Authorities criticised for E Coli Outbreak

The QC representing the families at the South Wales E.coli outbreak inquiry has said there was a systematic failure by local regulatory agencies to pick up on a "rogue trader".

Mark Powell QC was summing up on the last day of the public inquiry into the 2005 E.coli outbreak, during which one child died and 150 other schoolchildren were seriously affected.

Butcher William Tudor, who had supplied the meat to schools in the area, was later jailed for breaches of the hygiene regulations.

As part of his closing address, Powell said: "In South Wales, in 2005, a child died and 150 other people were directly affected because of systematic failures of the regulatory authorities to prevent a rogue trader from selling contaminated meat.

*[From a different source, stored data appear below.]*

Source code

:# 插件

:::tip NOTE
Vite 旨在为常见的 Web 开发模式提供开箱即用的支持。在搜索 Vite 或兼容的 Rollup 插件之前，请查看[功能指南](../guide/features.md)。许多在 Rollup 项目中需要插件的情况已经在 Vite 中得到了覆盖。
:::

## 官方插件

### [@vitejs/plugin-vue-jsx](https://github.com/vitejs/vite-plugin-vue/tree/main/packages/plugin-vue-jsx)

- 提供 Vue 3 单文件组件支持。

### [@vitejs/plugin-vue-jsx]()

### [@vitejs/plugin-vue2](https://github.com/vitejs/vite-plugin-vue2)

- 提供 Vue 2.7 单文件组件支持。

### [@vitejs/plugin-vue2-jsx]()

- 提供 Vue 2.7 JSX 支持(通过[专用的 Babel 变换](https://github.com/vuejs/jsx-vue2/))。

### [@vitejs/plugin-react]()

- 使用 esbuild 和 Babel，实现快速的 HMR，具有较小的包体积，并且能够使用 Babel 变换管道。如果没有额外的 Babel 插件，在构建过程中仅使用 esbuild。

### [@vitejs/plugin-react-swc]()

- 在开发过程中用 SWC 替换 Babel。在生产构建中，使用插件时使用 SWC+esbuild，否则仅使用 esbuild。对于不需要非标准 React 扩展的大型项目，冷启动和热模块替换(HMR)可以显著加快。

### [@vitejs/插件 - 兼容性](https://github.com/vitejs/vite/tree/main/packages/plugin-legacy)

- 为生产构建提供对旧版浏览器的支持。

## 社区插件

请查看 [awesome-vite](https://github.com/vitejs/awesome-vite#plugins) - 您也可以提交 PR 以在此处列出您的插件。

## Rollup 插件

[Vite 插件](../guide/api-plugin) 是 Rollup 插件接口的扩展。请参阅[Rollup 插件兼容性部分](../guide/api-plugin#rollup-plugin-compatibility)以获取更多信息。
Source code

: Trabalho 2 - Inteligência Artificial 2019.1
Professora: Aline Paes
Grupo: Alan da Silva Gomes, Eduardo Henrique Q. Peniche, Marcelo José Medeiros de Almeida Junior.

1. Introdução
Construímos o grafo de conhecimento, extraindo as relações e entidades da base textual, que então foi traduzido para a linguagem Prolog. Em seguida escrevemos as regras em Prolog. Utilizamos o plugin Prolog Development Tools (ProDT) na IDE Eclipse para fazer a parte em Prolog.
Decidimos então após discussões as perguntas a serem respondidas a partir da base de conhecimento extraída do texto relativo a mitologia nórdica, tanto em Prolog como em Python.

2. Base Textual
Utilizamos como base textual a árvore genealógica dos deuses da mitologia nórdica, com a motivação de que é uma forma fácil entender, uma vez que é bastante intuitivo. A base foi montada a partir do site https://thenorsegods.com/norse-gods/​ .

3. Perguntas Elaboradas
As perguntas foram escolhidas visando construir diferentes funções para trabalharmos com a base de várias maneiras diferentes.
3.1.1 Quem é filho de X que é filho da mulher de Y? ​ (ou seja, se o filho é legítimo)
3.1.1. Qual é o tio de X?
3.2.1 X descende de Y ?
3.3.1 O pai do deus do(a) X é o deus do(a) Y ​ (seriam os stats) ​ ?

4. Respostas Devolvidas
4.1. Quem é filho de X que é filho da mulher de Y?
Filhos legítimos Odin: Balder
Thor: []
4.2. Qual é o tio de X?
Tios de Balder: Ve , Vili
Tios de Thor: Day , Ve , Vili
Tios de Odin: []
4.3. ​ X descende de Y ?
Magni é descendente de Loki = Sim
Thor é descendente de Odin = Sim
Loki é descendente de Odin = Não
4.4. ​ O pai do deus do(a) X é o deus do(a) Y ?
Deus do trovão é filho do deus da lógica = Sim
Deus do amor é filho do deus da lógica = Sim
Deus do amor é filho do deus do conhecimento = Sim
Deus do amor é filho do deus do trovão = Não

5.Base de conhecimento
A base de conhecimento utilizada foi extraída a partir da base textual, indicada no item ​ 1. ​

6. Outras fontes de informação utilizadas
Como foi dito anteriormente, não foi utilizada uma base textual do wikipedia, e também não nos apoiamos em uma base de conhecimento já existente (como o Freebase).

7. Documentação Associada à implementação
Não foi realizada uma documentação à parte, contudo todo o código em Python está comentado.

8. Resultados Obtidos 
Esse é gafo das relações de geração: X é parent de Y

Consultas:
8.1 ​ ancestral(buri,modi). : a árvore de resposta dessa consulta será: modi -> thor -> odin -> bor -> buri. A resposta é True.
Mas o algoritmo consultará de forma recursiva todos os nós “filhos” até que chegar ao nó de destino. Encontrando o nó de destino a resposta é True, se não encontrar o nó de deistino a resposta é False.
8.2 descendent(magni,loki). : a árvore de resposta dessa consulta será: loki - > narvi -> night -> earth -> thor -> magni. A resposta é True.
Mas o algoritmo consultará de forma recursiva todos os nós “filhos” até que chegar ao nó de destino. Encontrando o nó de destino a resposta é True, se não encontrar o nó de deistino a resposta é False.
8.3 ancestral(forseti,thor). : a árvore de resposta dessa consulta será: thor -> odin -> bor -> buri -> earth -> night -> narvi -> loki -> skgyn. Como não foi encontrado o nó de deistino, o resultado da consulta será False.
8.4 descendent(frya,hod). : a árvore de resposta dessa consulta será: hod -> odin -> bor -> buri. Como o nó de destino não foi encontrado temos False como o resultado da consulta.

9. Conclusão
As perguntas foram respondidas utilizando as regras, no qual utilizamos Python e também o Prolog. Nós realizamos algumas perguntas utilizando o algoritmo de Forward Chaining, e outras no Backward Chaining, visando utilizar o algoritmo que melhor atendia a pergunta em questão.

"It is the belief of the families that William Tudor was allowed to behave in the way he did because most of the agencies charged with responsibility to prevent such behaviour, failed to do so."

Powell went on to say that many of the faults identified by the inquiry into the Wishaw outbreak in Scotland in 1996, involving butcher John Barr, were repeated again in South Wales in 2005.

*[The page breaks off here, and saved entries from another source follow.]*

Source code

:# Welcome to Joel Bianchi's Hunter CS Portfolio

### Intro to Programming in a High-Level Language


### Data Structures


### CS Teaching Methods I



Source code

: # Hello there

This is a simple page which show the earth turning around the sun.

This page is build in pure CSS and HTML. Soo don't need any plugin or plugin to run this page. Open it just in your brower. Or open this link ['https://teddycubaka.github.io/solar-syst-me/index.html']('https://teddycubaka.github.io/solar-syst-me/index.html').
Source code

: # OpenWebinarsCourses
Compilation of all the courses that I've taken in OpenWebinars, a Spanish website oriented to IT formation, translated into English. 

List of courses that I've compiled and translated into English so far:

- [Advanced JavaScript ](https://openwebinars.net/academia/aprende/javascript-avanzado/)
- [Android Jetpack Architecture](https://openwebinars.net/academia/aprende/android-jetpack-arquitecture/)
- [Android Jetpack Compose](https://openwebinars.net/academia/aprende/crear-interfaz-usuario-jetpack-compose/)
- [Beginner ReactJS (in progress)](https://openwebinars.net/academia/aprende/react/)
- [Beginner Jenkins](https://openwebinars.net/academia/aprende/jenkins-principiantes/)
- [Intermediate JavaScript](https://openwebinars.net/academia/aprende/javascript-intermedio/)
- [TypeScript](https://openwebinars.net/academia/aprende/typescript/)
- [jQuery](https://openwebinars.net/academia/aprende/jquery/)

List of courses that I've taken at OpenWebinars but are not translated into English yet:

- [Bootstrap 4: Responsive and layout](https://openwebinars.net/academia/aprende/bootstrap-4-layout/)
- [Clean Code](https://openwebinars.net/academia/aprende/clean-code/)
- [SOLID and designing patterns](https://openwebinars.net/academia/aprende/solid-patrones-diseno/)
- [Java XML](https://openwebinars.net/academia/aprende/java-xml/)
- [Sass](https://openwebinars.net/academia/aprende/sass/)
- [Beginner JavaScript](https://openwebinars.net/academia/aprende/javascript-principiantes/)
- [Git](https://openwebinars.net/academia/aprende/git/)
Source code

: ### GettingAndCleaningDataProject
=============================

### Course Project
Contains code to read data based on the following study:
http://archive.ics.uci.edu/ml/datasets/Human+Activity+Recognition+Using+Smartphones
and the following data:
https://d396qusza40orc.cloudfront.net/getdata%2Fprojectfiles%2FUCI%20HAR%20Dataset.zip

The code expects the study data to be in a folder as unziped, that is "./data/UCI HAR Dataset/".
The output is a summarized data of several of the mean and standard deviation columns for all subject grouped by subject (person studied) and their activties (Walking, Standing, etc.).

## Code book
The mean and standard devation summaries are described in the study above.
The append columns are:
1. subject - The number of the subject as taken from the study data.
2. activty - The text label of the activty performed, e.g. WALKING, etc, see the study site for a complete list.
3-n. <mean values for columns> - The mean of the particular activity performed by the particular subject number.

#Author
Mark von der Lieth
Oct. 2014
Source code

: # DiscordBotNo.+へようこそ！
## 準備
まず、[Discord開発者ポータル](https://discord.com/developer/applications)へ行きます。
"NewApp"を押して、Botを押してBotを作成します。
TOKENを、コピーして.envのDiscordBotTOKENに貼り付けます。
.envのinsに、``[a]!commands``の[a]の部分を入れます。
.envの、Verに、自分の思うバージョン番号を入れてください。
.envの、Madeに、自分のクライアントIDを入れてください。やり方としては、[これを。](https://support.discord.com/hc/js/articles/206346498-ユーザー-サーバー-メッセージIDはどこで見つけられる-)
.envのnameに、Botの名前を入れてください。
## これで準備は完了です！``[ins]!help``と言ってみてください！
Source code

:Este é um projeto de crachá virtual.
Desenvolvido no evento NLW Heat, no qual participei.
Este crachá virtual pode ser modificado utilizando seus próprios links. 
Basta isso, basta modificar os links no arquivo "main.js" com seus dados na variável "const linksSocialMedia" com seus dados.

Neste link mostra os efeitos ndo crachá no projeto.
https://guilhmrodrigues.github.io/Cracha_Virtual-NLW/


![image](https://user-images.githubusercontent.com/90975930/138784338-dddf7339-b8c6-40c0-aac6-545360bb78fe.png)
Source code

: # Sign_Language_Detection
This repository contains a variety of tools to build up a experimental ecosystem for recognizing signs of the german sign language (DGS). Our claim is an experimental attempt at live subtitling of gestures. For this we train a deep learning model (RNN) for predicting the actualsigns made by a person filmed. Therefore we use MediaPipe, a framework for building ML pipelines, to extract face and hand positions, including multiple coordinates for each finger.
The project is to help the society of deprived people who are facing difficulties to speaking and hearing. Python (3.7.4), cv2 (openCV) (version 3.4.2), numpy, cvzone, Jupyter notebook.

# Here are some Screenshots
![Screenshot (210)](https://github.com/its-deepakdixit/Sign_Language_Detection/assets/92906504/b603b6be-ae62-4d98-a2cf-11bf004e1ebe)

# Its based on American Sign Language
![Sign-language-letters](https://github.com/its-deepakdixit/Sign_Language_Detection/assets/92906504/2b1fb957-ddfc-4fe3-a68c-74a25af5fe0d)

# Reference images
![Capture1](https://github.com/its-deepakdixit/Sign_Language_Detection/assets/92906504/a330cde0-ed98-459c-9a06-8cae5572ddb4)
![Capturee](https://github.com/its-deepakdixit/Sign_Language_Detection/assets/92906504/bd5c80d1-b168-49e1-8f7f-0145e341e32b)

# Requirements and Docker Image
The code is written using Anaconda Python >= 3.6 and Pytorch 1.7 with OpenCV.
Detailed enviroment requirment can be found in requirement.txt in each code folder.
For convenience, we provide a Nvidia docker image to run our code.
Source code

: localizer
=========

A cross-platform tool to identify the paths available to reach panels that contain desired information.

"It is galling to the families that many of the observations of the sheriff's inquiry could substitute the name Tudor for Barr - it could be written about the 2005 outbreak.

"Bridgend Council fell into the same errors in their inspections as North Lanarkshire Council did 10 years ago.

"In terms of the purchase of food, the local authorities got what they paid for - the emphasis on price meant that food safety was compromised by the procurement procedure."

Anthony Vines, representing Bridgend Council, said that health officers had acted responsibly and conscientiously but may have been deceived by Tudor.

Professor Hugh Pennington, the inquiry's chairman will now deliver his findings.